Python find offsets of a word token in a text

Question

I wrote this function findTokenOffset that finds the offset of a given word in a pre-tokenized text (as a list of spaced words or according to a certain tokenizer).

import re, json

def word_regex_ascii(word):
    return r"\b{}\b".format(re.escape(word))

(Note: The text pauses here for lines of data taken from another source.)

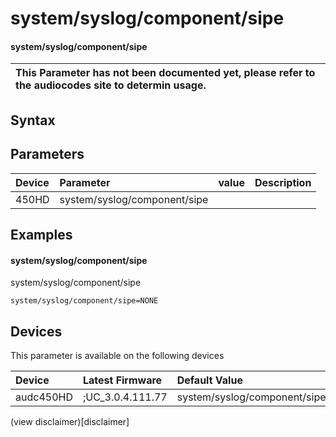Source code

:﻿---
description: system/syslog/component/sipe
search: false
---

# system/syslog/component/sipe

#### system/syslog/component/sipe


| This Parameter has not been documented yet, please refer to the audiocodes site to determin usage.  | 
| :--- |

## Syntax

## Parameters
|Device|Parameter|value|Description|
|:---|:---|:---|:---|
| 450HD | system/syslog/component/sipe |  |  |

## Examples
#### system/syslog/component/sipe

system/syslog/component/sipe

```
system/syslog/component/sipe=NONE
```

## Devices
This parameter is available on the following devices

| Device | Latest Firmware | Default Value |
|:---|:---|:---|
| audc450HD | ;UC_3.0.4.111.77 | system/syslog/component/sipe=NONE 

(view disclaimer)[disclaimer]
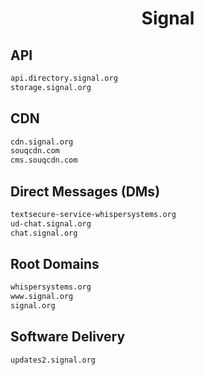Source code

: 


<h1 align="center">Signal</h1>  


## API


```html
api.directory.signal.org
storage.signal.org
```  


## CDN


```html
cdn.signal.org
souqcdn.com
cms.souqcdn.com
```  


## Direct Messages (DMs)


```html
textsecure-service-whispersystems.org
ud-chat.signal.org
chat.signal.org
```  


## Root Domains


```html
whispersystems.org
www.signal.org
signal.org
```  


## Software Delivery


```html
updates2.signal.org
```  

<br>
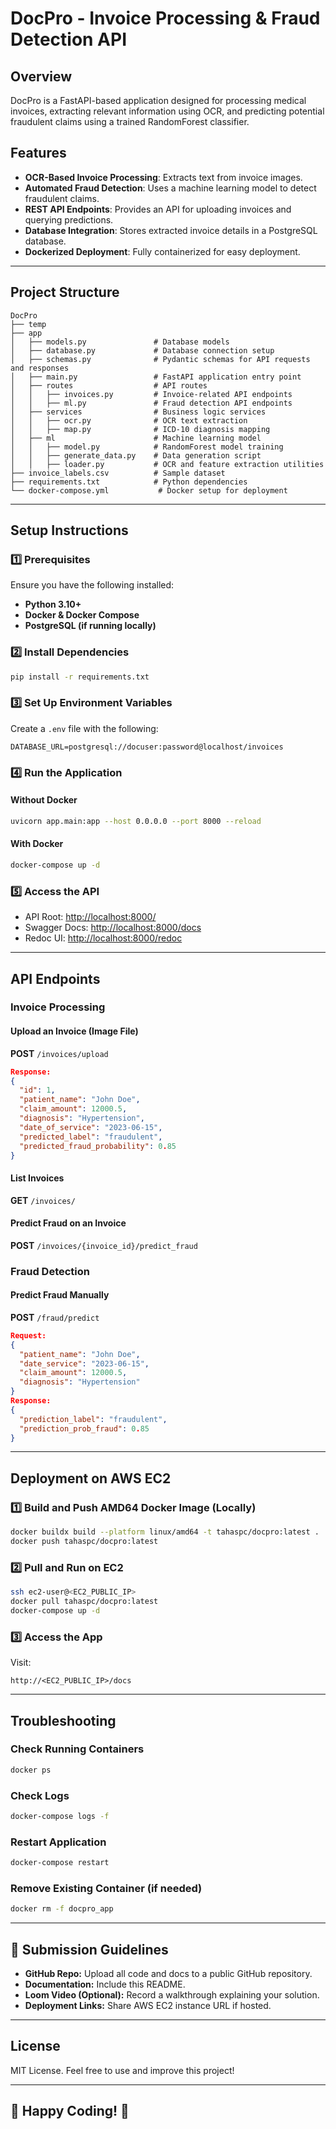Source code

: # DocPro - Invoice Processing & Fraud Detection API

## Overview

DocPro is a FastAPI-based application designed for processing medical invoices, extracting relevant information using OCR, and predicting potential fraudulent claims using a trained RandomForest classifier.

## Features

- **OCR-Based Invoice Processing**: Extracts text from invoice images.
- **Automated Fraud Detection**: Uses a machine learning model to detect fraudulent claims.
- **REST API Endpoints**: Provides an API for uploading invoices and querying predictions.
- **Database Integration**: Stores extracted invoice details in a PostgreSQL database.
- **Dockerized Deployment**: Fully containerized for easy deployment.

---

## Project Structure

```
DocPro
├── temp
├── app
│   ├── models.py               # Database models
│   ├── database.py             # Database connection setup
│   ├── schemas.py              # Pydantic schemas for API requests and responses
│   ├── main.py                 # FastAPI application entry point
│   ├── routes                  # API routes
│   │   ├── invoices.py         # Invoice-related API endpoints
│   │   ├── ml.py               # Fraud detection API endpoints
│   ├── services                # Business logic services
│   │   ├── ocr.py              # OCR text extraction
│   │   ├── map.py              # ICD-10 diagnosis mapping
│   ├── ml                      # Machine learning model
│   │   ├── model.py            # RandomForest model training
│   │   ├── generate_data.py    # Data generation script
│   │   ├── loader.py           # OCR and feature extraction utilities
├── invoice_labels.csv          # Sample dataset
├── requirements.txt            # Python dependencies
└── docker-compose.yml           # Docker setup for deployment
```

---

## Setup Instructions

### 1️⃣ Prerequisites

Ensure you have the following installed:

- **Python 3.10+**
- **Docker & Docker Compose**
- **PostgreSQL (if running locally)**

### 2️⃣ Install Dependencies

```bash
pip install -r requirements.txt
```

### 3️⃣ Set Up Environment Variables

Create a `.env` file with the following:

```env
DATABASE_URL=postgresql://docuser:password@localhost/invoices
```

### 4️⃣ Run the Application

#### Without Docker

```bash
uvicorn app.main:app --host 0.0.0.0 --port 8000 --reload
```

#### With Docker

```bash
docker-compose up -d
```

### 5️⃣ Access the API

- API Root: [http://localhost:8000/](http://localhost:8000/)
- Swagger Docs: [http://localhost:8000/docs](http://localhost:8000/docs)
- Redoc UI: [http://localhost:8000/redoc](http://localhost:8000/redoc)

---

## API Endpoints

### **Invoice Processing**

#### Upload an Invoice (Image File)

**POST** `/invoices/upload`

```json
Response:
{
  "id": 1,
  "patient_name": "John Doe",
  "claim_amount": 12000.5,
  "diagnosis": "Hypertension",
  "date_of_service": "2023-06-15",
  "predicted_label": "fraudulent",
  "predicted_fraud_probability": 0.85
}
```

#### List Invoices

**GET** `/invoices/`

#### Predict Fraud on an Invoice

**POST** `/invoices/{invoice_id}/predict_fraud`

### **Fraud Detection**

#### Predict Fraud Manually

**POST** `/fraud/predict`

```json
Request:
{
  "patient_name": "John Doe",
  "date_service": "2023-06-15",
  "claim_amount": 12000.5,
  "diagnosis": "Hypertension"
}
Response:
{
  "prediction_label": "fraudulent",
  "prediction_prob_fraud": 0.85
}
```

---

## Deployment on AWS EC2

### 1️⃣ Build and Push AMD64 Docker Image (Locally)

```bash
docker buildx build --platform linux/amd64 -t tahaspc/docpro:latest .
docker push tahaspc/docpro:latest
```

### 2️⃣ Pull and Run on EC2

```bash
ssh ec2-user@<EC2_PUBLIC_IP>
docker pull tahaspc/docpro:latest
docker-compose up -d
```

### 3️⃣ Access the App

Visit:

```
http://<EC2_PUBLIC_IP>/docs
```

---

## Troubleshooting

### Check Running Containers

```bash
docker ps
```

### Check Logs

```bash
docker-compose logs -f
```

### Restart Application

```bash
docker-compose restart
```

### Remove Existing Container (if needed)

```bash
docker rm -f docpro_app
```

---

## 📌 Submission Guidelines

- **GitHub Repo:** Upload all code and docs to a public GitHub repository.
- **Documentation:** Include this README.
- **Loom Video (Optional):** Record a walkthrough explaining your solution.
- **Deployment Links:** Share AWS EC2 instance URL if hosted.

---

## License

MIT License. Feel free to use and improve this project!

---

## 🚀 Happy Coding! 🚀

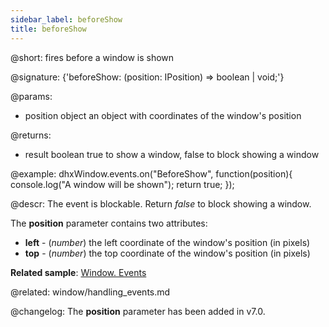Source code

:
```yaml
---
sidebar_label: beforeShow
title: beforeShow
---          
```


@short: fires before a window is shown

@signature: {'beforeShow: (position: IPosition) => boolean | void;'}

@params:
- position  object      an object with coordinates of the window's position

@returns:
- result		boolean			true to show a window, false to block showing a window

@example:
dhxWindow.events.on("BeforeShow", function(position){
    console.log("A window will be shown");
    return true;
});



@descr:
The event is blockable. Return *false* to block showing a window.


The **position** parameter contains two attributes:

- **left** - (*number*)	the left coordinate of the window's position (in pixels)
- **top** - (*number*)	the top coordinate of the window's position (in pixels)

**Related sample**: [Window. Events](https://snippet.dhtmlx.com/jfu4upwd)

@related: window/handling_events.md

@changelog: 
The **position** parameter has been added in v7.0.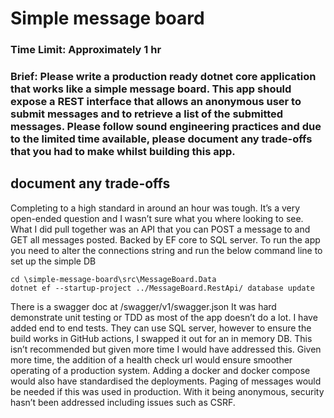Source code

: # Simple message board 

### Time Limit: Approximately 1 hr
### Brief: Please write a production ready dotnet core application that works like a simple message board. This app should expose a REST interface that allows an anonymous user to submit messages and to retrieve a list of the submitted messages. Please follow sound engineering practices and due to the limited time available, please document any trade-offs that you had to make whilst building this app.

## document any trade-offs
Completing to a high standard in around an hour was tough. It’s a very open-ended question and I wasn’t sure what you where looking to see. What I did pull together was an API that you can POST a message to and GET all messages posted. Backed by EF core to SQL server. 
To run the app you need to alter the connections string and run the below command line to set up the simple DB

```
cd \simple-message-board\src\MessageBoard.Data 
dotnet ef --startup-project ../MessageBoard.RestApi/ database update
```

There is a swagger doc at /swagger/v1/swagger.json
It was hard demonstrate unit testing or TDD as most of the app doesn’t do a lot. I have added end to end tests. They can use SQL server, however to ensure the build works in GitHub actions, I swapped it out for an in memory DB. This isn’t recommended but given more time I would have addressed this.
Given more time, the addition of a health check url would ensure smoother operating of a production system. Adding a docker and docker compose would also have standardised the deployments. Paging of messages would be needed if this was used in production. With it being anonymous, security hasn’t been addressed including issues such as CSRF.
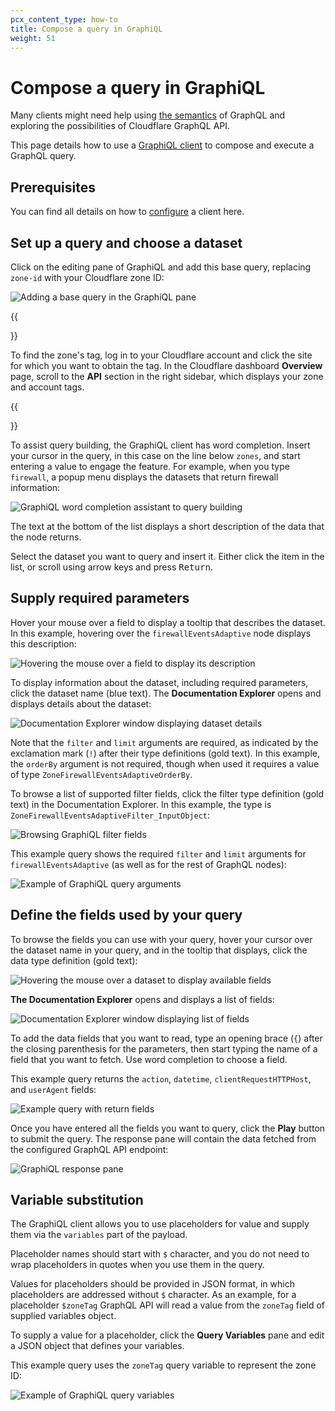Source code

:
 ```yaml
---
pcx_content_type: how-to
title: Compose a query in GraphiQL
weight: 51
---
```


# Compose a query in GraphiQL

Many clients might need help using [the semantics][1] of GraphQL and exploring
the possibilities of Cloudflare GraphQL API.

This page details how to use a [GraphiQL client][2] to compose and execute a
GraphQL query.

## Prerequisites

You can find all details on how to [configure][3] a client here.

## Set up a query and choose a dataset

Click on the editing pane of GraphiQL and add this base query, replacing
`zone-id` with your Cloudflare zone ID:

![Adding a base query in the GraphiQL pane][4]

{{<Aside type="note" header="Note">}}

To find the zone's tag, log in to your Cloudflare account and click the site for
which you want to obtain the tag. In the Cloudflare dashboard **Overview** page,
scroll to the **API** section in the right sidebar, which displays your zone and
account tags.

{{</Aside>}}

To assist query building, the GraphiQL client has word completion. Insert your
cursor in the query, in this case on the line below `zones`, and start entering
a value to engage the feature. For example, when you type `firewall`, a popup
menu displays the datasets that return firewall information:

![GraphiQL word completion assistant to query building][5]

The text at the bottom of the list displays a short description of the data that
the node returns.

Select the dataset you want to query and insert it. Either click the item in the
list, or scroll using arrow keys and press <kbd>Return</kbd>.

## Supply required parameters

Hover your mouse over a field to display a tooltip that describes the dataset.
In this example, hovering over the `firewallEventsAdaptive` node displays this
description:

![Hovering the mouse over a field to display its description][6]

To display information about the dataset, including required parameters, click
the dataset name (blue text). The **Documentation Explorer** opens and displays
details about the dataset:

![Documentation Explorer window displaying dataset details][7]

Note that the `filter` and `limit` arguments are required, as indicated by the
exclamation mark (`!`) after their type definitions (gold text). In this
example, the `orderBy` argument is not required, though when used it requires a
value of type `ZoneFirewallEventsAdaptiveOrderBy`.

To browse a list of supported filter fields, click the filter type definition
(gold text) in the Documentation Explorer. In this example, the type is
`ZoneFirewallEventsAdaptiveFilter_InputObject`:

![Browsing GraphiQL filter fields][8]

This example query shows the required `filter` and `limit` arguments for
`firewallEventsAdaptive` (as well as for the rest of GraphQL nodes):

![Example of GraphiQL query arguments][9]

## Define the fields used by your query

To browse the fields you can use with your query, hover your cursor over the
dataset name in your query, and in the tooltip that displays, click the data
type definition (gold text):

![Hovering the mouse over a dataset to display available fields][10]

**The Documentation Explorer** opens and displays a list of fields:

![Documentation Explorer window displaying list of fields][11]

To add the data fields that you want to read, type an opening brace (`{`) after
the closing parenthesis for the parameters, then start typing the name of a
field that you want to fetch. Use word completion to choose a field.

This example query returns the `action`, `datetime`, `clientRequestHTTPHost`,
and `userAgent` fields:

![Example query with return fields][12]

Once you have entered all the fields you want to query, click the **Play**
button to submit the query. The response pane will contain the data fetched from
the configured GraphQL API endpoint:

![GraphiQL response pane][13]

## Variable substitution

The GraphiQL client allows you to use placeholders for value and supply them via
the `variables` part of the payload.

Placeholder names should start with `$` character, and you do not need to wrap
placeholders in quotes when you use them in the query.

Values for placeholders should be provided in JSON format, in which placeholders
are addressed without `$` character. As an example, for a placeholder `$zoneTag`
GraphQL API will read a value from the `zoneTag` field of supplied variables
object.

To supply a value for a placeholder, click the **Query Variables** pane and edit
a JSON object that defines your variables.

This example query uses the `zoneTag` query variable to represent the zone ID:

![Example of GraphiQL query variables][14]

[1]: </analytics/graphql-api/getting-started/querying-basics/>
[2]: <https://github.com/graphql/graphiql/tree/main/packages/graphiql#readme>
[3]: </analytics/graphql-api/getting-started/authentication/graphql-client-headers/>
[4]: </analytics/static/images/graphiql-base-query.png>
[5]: </analytics/static/images/graphiql-word-completion.png>
[6]: </analytics/static/images/graphiql-set-up-base-query.png>
[7]: </analytics/static/images/graphiql-parameters.png>
[8]: </analytics/static/images/graphiql-filter-fields.png>
[9]: </analytics/static/images/graphiql-filter-values.png>
[10]: </analytics/static/images/graphiql-set-up-base-query.png>
[11]: </analytics/static/images/graphiql-return-fields.png>
[12]: </analytics/static/images/graphiql-query-return-field-values.png>
[13]: </analytics/static/images/create-query-fw-data-set-play.png>
[14]: </analytics/static/images/graphiql-query-variables.png>
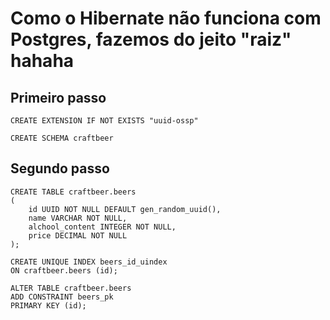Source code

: # Como o Hibernate não funciona com Postgres, fazemos do jeito "raiz" hahaha

## Primeiro passo
```postgresql
CREATE EXTENSION IF NOT EXISTS "uuid-ossp"
```

```postgresql
CREATE SCHEMA craftbeer
```
## Segundo passo

```postgresql
CREATE TABLE craftbeer.beers
(
    id UUID NOT NULL DEFAULT gen_random_uuid(),
    name VARCHAR NOT NULL,
    alchool_content INTEGER NOT NULL,
    price DECIMAL NOT NULL
);

CREATE UNIQUE INDEX beers_id_uindex
ON craftbeer.beers (id);

ALTER TABLE craftbeer.beers
ADD CONSTRAINT beers_pk
PRIMARY KEY (id);
```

def findTokenOffset(text,tokens):
  seen = {} # map if a token has been see already!
  items=[] # word tokens
  my_regex = word_regex_ascii
  # for each token word
  for index_word,word in enumerate(tokens):

      r = re.compile(my_regex(word), flags=re.I | re.X | re.UNICODE)

      item = {}
      # for each matched token in sentence
      for m in r.finditer(text):

          token=m.group()
          characterOffsetBegin=m.start()
          characterOffsetEnd=characterOffsetBegin+len(m.group()) - 1 # LP: star from 0
          
          found=-1
          if word in seen:
              found=seen[word]
          
          if characterOffsetBegin > found:
              # store last word has been seen
              seen[word] = characterOffsetEnd
              item['index']=index_word+1 #// word index starts from 1
              item['word']=token
              item['characterOffsetBegin'] = characterOffsetBegin
              item['characterOffsetEnd'] = characterOffsetEnd
              items.append(item)

              break
  return items

This code works ok when the tokens are single words like

text = "George Washington came to Washington"
tokens = text.split()
offsets = findTokenOffset(text,tokens)
print(json.dumps(offsets, indent=2))

But, supposed to have tokens having a multi-token fashion like here:

text = "George Washington came to Washington"
tokens = ["George Washington", "Washington"]
offsets = findTokenOffset(text,tokens)
print(json.dumps(offsets, indent=2))

the offset does not work properly, due to repeating words in different tokens:

[
  {
    "index": 1,
    "word": "George Washington",
    "characterOffsetBegin": 0,
    "characterOffsetEnd": 16
  },
  {
    "index": 2,
    "word": "Washington",
    "characterOffsetBegin": 7,
    "characterOffsetEnd": 16
  }
]

How to add support to multi-token and overlapped token regex matching (thanks to the suggestion in comments for this exact problem's name)?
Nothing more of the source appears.